Following the procedure, you may experience some burning sensation and bleed with urination for which increased fluid intake and a tub bath are recommended.

Your doctor will prescribe pain medication to make sure you are comfortable.


Diathermy is a therapy that uses shortwaves, microwaves or ultrasound to treat pain, inflammation and stiffness in joints by generating heat in the deep tissues. The waves cause heat to be generated from within target body tissues without directly applying heat. This heat promotes blood flow, enhances healing, reduces inflammation and improves flexibility. Diathermy may also be used in surgery to seal blood vessels (by coagulating the blood within) and to remove abnormal tissue such as tumours and warts.

Shortwave diathermy uses electromagnetic high-frequency waves in either pulsed or continuous form and is effective in treating pain and muscle spasms. Microwaves used in microwave diathermy lack deep penetration and are better suited for treating areas closer to the skin such as the shoulder. Ultrasound diathermy uses sound waves to vibrate deep tissues and produce heat. It is indicated for strains, sprains and fractures.

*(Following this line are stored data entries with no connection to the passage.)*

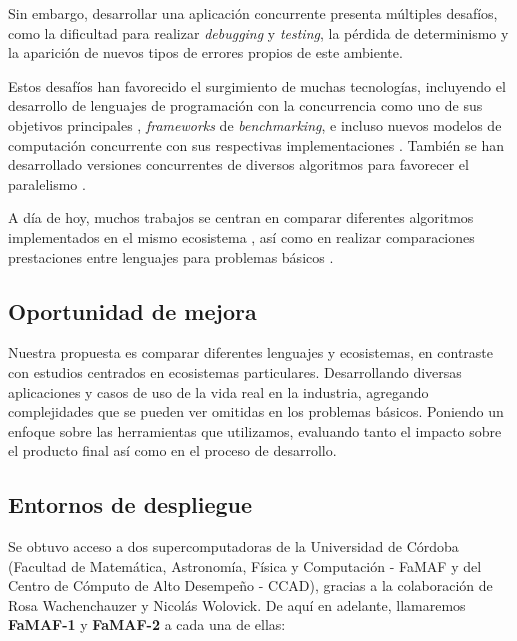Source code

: \documentclass[11pt]{article}
\let\Oldsubsection\subsection
\renewcommand{\subsection}{\FloatBarrier\Oldsubsection}
\begin{document}
Sin embargo, desarrollar una aplicación concurrente presenta múltiples desafíos, como la dificultad para realizar \textit{debugging} y \textit{testing}, la pérdida de determinismo y la aparición de nuevos tipos de errores propios de este ambiente.

Estos desafíos han favorecido el surgimiento de muchas tecnologías, incluyendo el desarrollo de lenguajes de programación con la concurrencia como uno de sus objetivos principales \cite{rust:ex:fearless_concurrency} \cite{go:ex:concurrency_patterns}, \textit{frameworks} de \textit{benchmarking}, e incluso nuevos modelos de computación concurrente con sus respectivas implementaciones \cite{state_of_the_art:reactors}. También se han desarrollado versiones concurrentes de diversos algoritmos para favorecer el paralelismo \cite{state_of_the_art:huffman_gpu}.

A día de hoy, muchos trabajos se centran en comparar diferentes algoritmos implementados en el mismo ecosistema \cite{state_of_the_art:crypto_benchmarks} \cite{state_of_the_art:nn_benchmarks}, así como en realizar comparaciones prestaciones entre lenguajes para problemas básicos \cite{state_of_the_art:lang_benchmarks}.

\subsection{Oportunidad de mejora}

Nuestra propuesta es comparar diferentes lenguajes y ecosistemas, en contraste con estudios centrados en ecosistemas particulares.
Desarrollando diversas aplicaciones y casos de uso de la vida real en la industria, agregando complejidades que se pueden ver omitidas en los problemas básicos.
Poniendo un enfoque sobre las herramientas que utilizamos, evaluando tanto el impacto sobre el producto final así como en el proceso de desarrollo.

\subsection{Entornos de despliegue} \label{sec:deploy_envs}

Se obtuvo acceso a dos supercomputadoras de la Universidad de Córdoba (Facultad de Matemática, Astronomía, Física y Computación - FaMAF y del Centro de Cómputo de Alto Desempeño - CCAD), gracias a la colaboración de Rosa Wachenchauzer y Nicolás Wolovick. De aquí en adelante, llamaremos \textbf{FaMAF-1} y \textbf{FaMAF-2} a cada una de ellas:
\end{document}
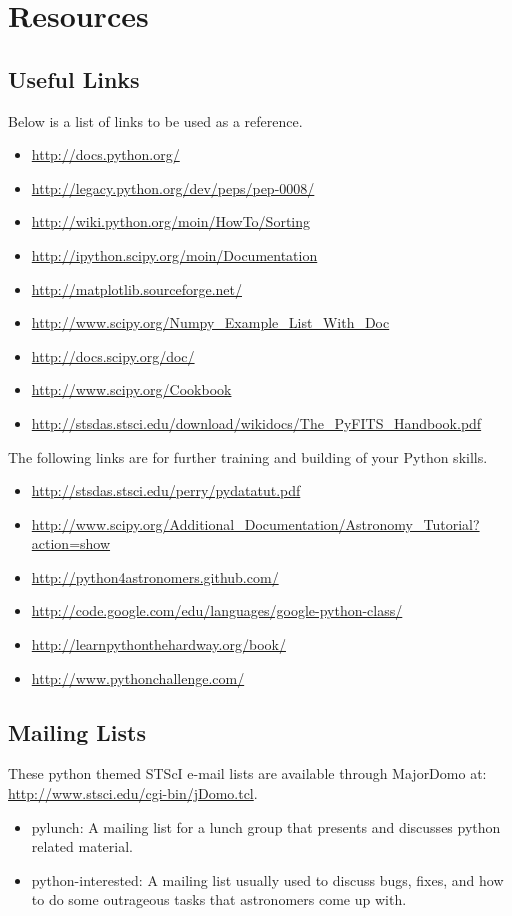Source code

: \chapter{Resources}
\label{ch:links}
 
\section{Useful Links }
Below is a list of links to be used as a reference.
\begin{itemize}
\item \url{http://docs.python.org/}
\item \url{http://legacy.python.org/dev/peps/pep-0008/}
\item \url{http://wiki.python.org/moin/HowTo/Sorting}
\item \url{http://ipython.scipy.org/moin/Documentation}
\item \url{http://matplotlib.sourceforge.net/}
\item \url{http://www.scipy.org/Numpy\_Example\_List\_With\_Doc}
\item \url{http://docs.scipy.org/doc/}
\item \url{http://www.scipy.org/Cookbook}
\item \url{http://stsdas.stsci.edu/download/wikidocs/The\_PyFITS\_Handbook.pdf}
\end{itemize}

The following links are for further training and building of your
Python skills.
\begin{itemize}
\item \url{http://stsdas.stsci.edu/perry/pydatatut.pdf}
\item \url{http://www.scipy.org/Additional_Documentation/Astronomy_Tutorial?action=show}
\item \url{http://python4astronomers.github.com/} 
\item \url{http://code.google.com/edu/languages/google-python-class/}
\item \url{http://learnpythonthehardway.org/book/}
\item \url{http://www.pythonchallenge.com/}
\end{itemize}

\section{Mailing Lists}
These python themed STScI e-mail lists are available through MajorDomo
at: \\
\url{http://www.stsci.edu/cgi-bin/jDomo.tcl}.  
\begin{itemize}
\item pylunch: A mailing list for a lunch group that presents and
  discusses python related material.
\item python-interested: A mailing list usually used to discuss bugs,
  fixes, and how to do some outrageous tasks that astronomers come up
  with.
\end{itemize}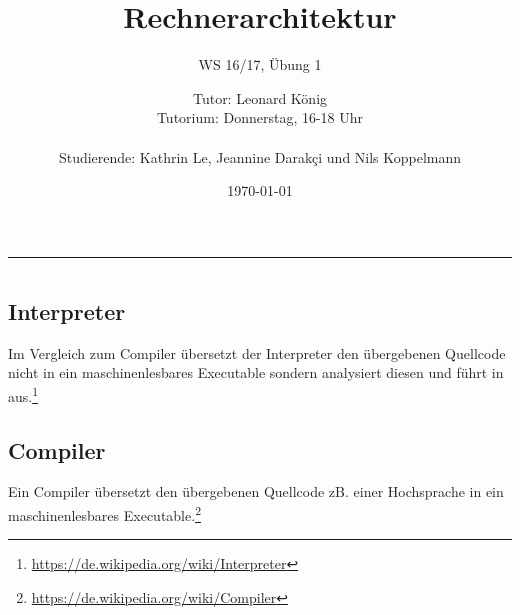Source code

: \documentclass[
	11pt,								%
	parskip=half-,						%
	paper=a4,							%
	english,ngerman,					%
	]{scrartcl}							%
\begin{document}
\begin{titlepage}
	\subject{Jochen Schiller}					%
	\title{Rechnerarchitektur}	%
	\subtitle{\Large WS 16/17, Übung 1}	%
	\author{%
    	Tutor: Leonard König\\			%
        Tutorium: Donnerstag, 16-18 Uhr\\ \\	%
        Studierende: Kathrin Le, Jeannine Darakçi und Nils Koppelmann}		%
	\date{\normalsize \today}					%
\end{titlepage}


\maketitle								%
\vspace*{-11cm}							%

\vspace{8.2cm}							%
\rule{\linewidth}{0.8pt}				%

\section*{}

\subsection*{Interpreter}
Im Vergleich zum Compiler übersetzt der Interpreter den übergebenen Quellcode nicht in ein maschinenlesbares Executable sondern analysiert diesen und führt in aus.\footnote{\url{https://de.wikipedia.org/wiki/Interpreter}}

\subsection*{Compiler}
Ein Compiler übersetzt den übergebenen Quellcode zB. einer Hochsprache in ein maschinenlesbares Executable.\footnote{\url{https://de.wikipedia.org/wiki/Compiler}}
\end{document}
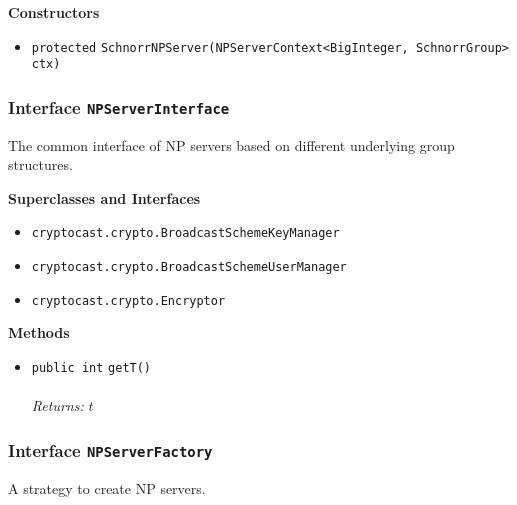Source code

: \textbf{\sffamily Constructors}
\begin{itemize}
\item \lstinline|protected| \lstinline|SchnorrNPServer|\lstinline|(NPServerContext<BigInteger, SchnorrGroup> ctx)| \\[-0.6em]




\end{itemize}


\subsubsection{Interface \lstinline|NPServerInterface|}
The common interface of NP servers based on different underlying group
 structures. \\
\noindent\begin{minipage}[t]{5cm}
\vspace{0.3em}
\hspace*{2em}
\vspace{0.3em}
\end{minipage}



\textbf{\sffamily Superclasses and Interfaces}
\begin{itemize}
\item \lstinline|cryptocast.crypto.BroadcastSchemeKeyManager|
\item \lstinline|cryptocast.crypto.BroadcastSchemeUserManager|
\item \lstinline|cryptocast.crypto.Encryptor|
\end{itemize}



\textbf{\sffamily Methods}
\begin{itemize}
\item \lstinline|public int| \lstinline|getT|\lstinline|()|\\ \\[-0.6em]
\emph{Returns:} $t$



\end{itemize}

\subsubsection{Interface \lstinline|NPServerFactory|}
A strategy to create NP servers. \\
\noindent\begin{minipage}[t]{5cm}
\vspace{0.3em}
\hspace*{2em}
\vspace{0.3em}
\end{minipage}





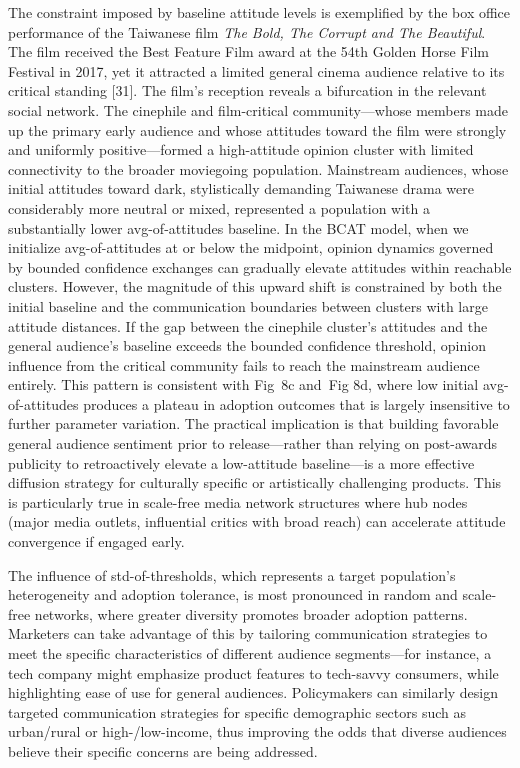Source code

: \documentclass[10pt,letterpaper]{article}
\begin{document}
The constraint imposed by baseline attitude levels is exemplified by the box office performance of the Taiwanese film \textit{The Bold, The Corrupt and The Beautiful}. The film received the Best Feature Film award at the 54th Golden Horse Film Festival in 2017, yet it attracted a limited general cinema audience relative to its critical standing [31]. The film's reception reveals a bifurcation in the relevant social network. The cinephile and film-critical community---whose members made up the primary early audience and whose attitudes toward the film were strongly and uniformly positive---formed a high-attitude opinion cluster with limited connectivity to the broader moviegoing population. Mainstream audiences, whose initial attitudes toward dark, stylistically demanding Taiwanese drama were considerably more neutral or mixed, represented a population with a substantially lower avg-of-attitudes baseline. In the BCAT model, when we initialize avg-of-attitudes at or below the midpoint, opinion dynamics governed by bounded confidence exchanges can gradually elevate attitudes within reachable clusters. However, the magnitude of this upward shift is constrained by both the initial baseline and the communication boundaries between clusters with large attitude distances. If the gap between the cinephile cluster's attitudes and the general audience's baseline exceeds the bounded confidence threshold, opinion influence from the critical community fails to reach the mainstream audience entirely. This pattern is consistent with Fig~8c and~Fig 8d, where low initial avg-of-attitudes produces a plateau in adoption outcomes that is largely insensitive to further parameter variation. The practical implication is that building favorable general audience sentiment prior to release---rather than relying on post-awards publicity to retroactively elevate a low-attitude baseline---is a more effective diffusion strategy for culturally specific or artistically challenging products. This is particularly true in scale-free media network structures where hub nodes (major media outlets, influential critics with broad reach) can accelerate attitude convergence if engaged early.

The influence of std-of-thresholds, which represents a target population's heterogeneity and adoption tolerance, is most pronounced in random and scale-free networks, where greater diversity promotes broader adoption patterns. Marketers can take advantage of this by tailoring communication strategies to meet the specific characteristics of different audience segments---for instance, a tech company might emphasize product features to tech-savvy consumers, while highlighting ease of use for general audiences. Policymakers can similarly design targeted communication strategies for specific demographic sectors such as urban/rural or high-/low-income, thus improving the odds that diverse audiences believe their specific concerns are being addressed.
\end{document}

Prior to the treatment, you must remove any metal jewellery or accessories. Wet skin or perspiration should be wiped dry. Cream or gel may be applied to the area to be treated or wrapped to prevent directly with the electrodes. Two electrodes are positioned over the area or a wand is glided over the affected area. You may feel a warm or tingling sensation as the current is delivered. You must remain still for the entire procedure and avoid contact with any metal object.

Diathermy is avoided if you have implanted metal devices as this may burn the adjacent tissue. It is also avoided in areas of compromised blood supply, reduced sensation, cancer and peripheral vascular disease.